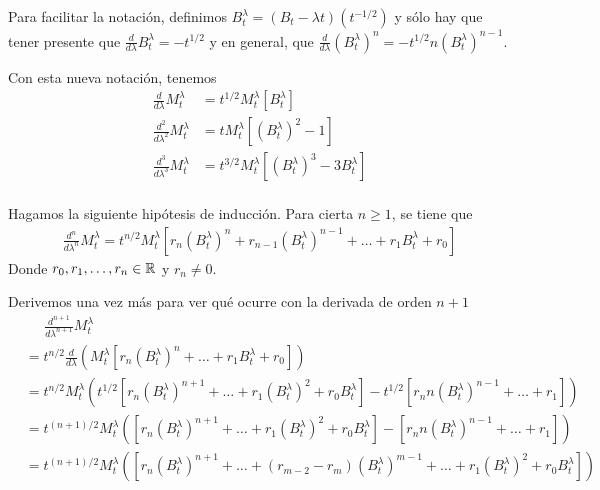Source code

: Para facilitar la notación, definimos $B_t^\lambda = (B_t - \lambda t) (t^{-1/2})$ y sólo hay 
que tener presente que $\frac{d}{d\lambda} B_t^\lambda = -t^{1/2}$ y en general, que 
$\frac{d}{d\lambda} (B_t^\lambda)^n = -t^{1/2} n (B_t^\lambda)^{n-1}$.\pn

Con esta nueva notación, tenemos
\begin{align}
    \frac{d}{d\lambda}  M_t^\lambda     &= t^{1/2} M_t^\lambda \left[ B_t^\lambda \right]                       \\
    \frac{d^2}{d\lambda^2}  M_t^\lambda &= t M_t^\lambda \left[ (B_t^\lambda)^2 - 1  \right]                    \\
    \frac{d^3}{d\lambda^3}  M_t^\lambda &= t^{3/2} M_t^\lambda \left[ (B_t^\lambda)^3 - 3 B_t^\lambda  \right]  \\
\end{align}\pn

Hagamos la siguiente hipótesis de inducción. Para cierta $n \geq 1$, se tiene que 
\begin{align}
    \frac{d^n}{d\lambda^n} M_t^\lambda = t^{n/2} M_t^\lambda \left[ r_n (B_t^\lambda)^n + r_{n-1} (B_t^\lambda)^{n-1} + \dots + r_1 B_t^\lambda + r_0 \right]
\end{align}
Donde $r_0, r_1, \dots, r_n \in \mathbb{R}$ y $r_n \neq 0$.\pn

Derivemos una vez más para ver qué ocurre con la derivada de orden $n+1$
\tiny
\begin{align}
    & \;\;\;\;\;\frac{d^{n+1}}{d\lambda^{n+1}} M_t^\lambda                                                                                                                                                                                      \\
    &= t^{n/2} \frac{d}{d \lambda} \left( M_t^\lambda \left[ r_n (B_t^\lambda)^n + \dots + r_1 B_t^\lambda + r_0 \right] \right)                                                                                                                \\
    &= t^{n/2}  M_t^\lambda \left( t^{1/2} \left[ r_n (B_t^\lambda)^{n+1}  + \dots + r_1 (B_t^\lambda)^2 + r_0 B_t^\lambda \right] -t^{1/2} \left[ r_n n (B_t^\lambda)^{n-1} + \dots + r_1 \right]\right)                                       \\
    &= t^{(n+1)/2}  M_t^\lambda \left( \left[ r_n (B_t^\lambda)^{n+1}  + \dots + r_1 (B_t^\lambda)^2 + r_0 B_t^\lambda \right] - \left[ r_n n (B_t^\lambda)^{n-1} + \dots + r_1 \right]\right)                                                  \\
    &= t^{(n+1)/2}  M_t^\lambda \left( \left[ r_n (B_t^\lambda)^{n+1}  + \dots + (r_{m-2} - r_{m})(B_t^\lambda)^{m-1} + \dots + r_1 (B_t^\lambda)^2 + r_0 B_t^\lambda \right]\right) 
\end{align}\pn
\normalsize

Required work
Leave out the pictures, and write out all the remaining data above exactly.

Response box
Source code

: Para facilitar la notación, definimos $B_t^\lambda = (B_t - \lambda t) (t^{-1/2})$ y sólo hay 
que tener presente que $\frac{d}{d\lambda} B_t^\lambda = -t^{1/2}$ y en general, que 
$\frac{d}{d\lambda} (B_t^\lambda)^n = -t^{1/2} n (B_t^\lambda)^{n-1}$.\pn

Con esta nueva notación, tenemos
\begin{align}
    \frac{d}{d\lambda}  M_t^\lambda     &= t^{1/2} M_t^\lambda \left[ B_t^\lambda \right]                       \\
    \frac{d^2}{d\lambda^2}  M_t^\lambda &= t M_t^\lambda \left[ (B_t^\lambda)^2 - 1  \right]                    \\
    \frac{d^3}{d\lambda^3}  M_t^\lambda &= t^{3/2} M_t^\lambda \left[ (B_t^\lambda)^3 - 3 B_t^\lambda  \right]  \\
\end{align}\pn

Hagamos la siguiente hipótesis de inducción. Para cierta $n \geq 1$, se tiene que 
\begin{align}
    \frac{d^n}{d\lambda^n} M_t^\lambda = t^{n/2} M_t^\lambda \left[ r_n (B_t^\lambda)^n + r_{n-1} (B_t^\lambda)^{n-1} + \dots + r_1 B_t^\lambda + r_0 \right]
\end{align}
Donde $r_0, r_1, \dots, r_n \in \mathbb{R}$ y $r_n \neq 0$.\pn

Derivemos una vez más para ver qué ocurre con la derivada de orden $n+1$
\tiny
\begin{align}
    & \;\;\;\;\;\frac{d^{n+1}}{d\lambda^{n+1}} M_t^\lambda                                                                                                                                                                                      \\
    &= t^{n/2} \frac{d}{d \lambda} \left( M_t^\lambda \left[ r_n (B_t^\lambda)^n + \dots + r_1 B_t^\lambda + r_0 \right] \right)                                                                                                                \\
    &= t^{n/2}  M_t^\lambda \left( t^{1/2} \left[ r_n (B_t^\lambda)^{n+1}  + \dots + r_1 (B_t^\lambda)^2 + r_0 B_t^\lambda \right] -t^{1/2} \left[ r_n n (B_t^\lambda)^{n-1} + \dots + r_1 \right]\right)                                       \\
    &= t^{(n+1)/2}  M_t^\lambda \left( \left[ r_n (B_t^\lambda)^{n+1}  + \dots + r_1 (B_t^\lambda)^2 + r_0 B_t^\lambda \right] - \left[ r_n n (B_t^\lambda)^{n-1} + \dots + r_1 \right]\right)                                                  \\
    &= t^{(n+1)/2}  M_t^\lambda \left( \left[ r_n (B_t^\lambda)^{n+1}  + \dots + (r_{m-2} - r_{m})(B_t^\lambda)^{m-1} + \dots + r_1 (B_t^\lambda)^2 + r_0 B_t^\lambda \right]\right) 
\end{align}\pn
\normalsize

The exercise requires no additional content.